# DATA FOR THE TASK

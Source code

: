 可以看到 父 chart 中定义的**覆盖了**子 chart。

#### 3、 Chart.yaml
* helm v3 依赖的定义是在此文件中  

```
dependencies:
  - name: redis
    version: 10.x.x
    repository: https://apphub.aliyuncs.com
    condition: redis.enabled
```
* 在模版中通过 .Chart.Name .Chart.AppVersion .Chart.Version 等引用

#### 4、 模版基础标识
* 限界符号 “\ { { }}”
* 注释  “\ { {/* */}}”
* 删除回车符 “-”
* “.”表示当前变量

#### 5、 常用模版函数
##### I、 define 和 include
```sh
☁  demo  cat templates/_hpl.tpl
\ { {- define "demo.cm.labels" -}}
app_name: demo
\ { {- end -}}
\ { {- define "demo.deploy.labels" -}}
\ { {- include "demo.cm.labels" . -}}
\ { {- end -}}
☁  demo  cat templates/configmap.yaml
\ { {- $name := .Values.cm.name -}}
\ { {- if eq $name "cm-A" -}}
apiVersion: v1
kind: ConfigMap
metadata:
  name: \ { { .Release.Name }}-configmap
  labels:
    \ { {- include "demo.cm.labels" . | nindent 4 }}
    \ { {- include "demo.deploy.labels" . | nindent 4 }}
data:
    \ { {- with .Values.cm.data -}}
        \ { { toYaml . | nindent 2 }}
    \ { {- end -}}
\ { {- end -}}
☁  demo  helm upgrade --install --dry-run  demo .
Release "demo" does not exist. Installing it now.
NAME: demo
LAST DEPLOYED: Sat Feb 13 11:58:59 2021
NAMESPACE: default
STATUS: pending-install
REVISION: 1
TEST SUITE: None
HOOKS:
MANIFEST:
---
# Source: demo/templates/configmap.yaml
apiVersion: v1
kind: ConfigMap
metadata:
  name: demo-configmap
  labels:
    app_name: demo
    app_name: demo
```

# WHAT IS EXPECTED
Retype exactly the lines from the one containing "##### I、 define 和 include" through the last line of the records above, including both.

# EXERCISE SOLUTION
##### I、 define 和 include
```sh
☁  demo  cat templates/_hpl.tpl
\ { {- define "demo.cm.labels" -}}
app_name: demo
\ { {- end -}}
\ { {- define "demo.deploy.labels" -}}
\ { {- include "demo.cm.labels" . -}}
\ { {- end -}}
☁  demo  cat templates/configmap.yaml
\ { {- $name := .Values.cm.name -}}
\ { {- if eq $name "cm-A" -}}
apiVersion: v1
kind: ConfigMap
metadata:
  name: \ { { .Release.Name }}-configmap
  labels:
    \ { {- include "demo.cm.labels" . | nindent 4 }}
    \ { {- include "demo.deploy.labels" . | nindent 4 }}
data:
    \ { {- with .Values.cm.data -}}
        \ { { toYaml . | nindent 2 }}
    \ { {- end -}}
\ { {- end -}}
☁  demo  helm upgrade --install --dry-run  demo .
Release "demo" does not exist. Installing it now.
NAME: demo
LAST DEPLOYED: Sat Feb 13 11:58:59 2021
NAMESPACE: default
STATUS: pending-install
REVISION: 1
TEST SUITE: None
HOOKS:
MANIFEST:
---
# Source: demo/templates/configmap.yaml
apiVersion: v1
kind: ConfigMap
metadata:
  name: demo-configmap
  labels:
    app_name: demo
    app_name: demo
```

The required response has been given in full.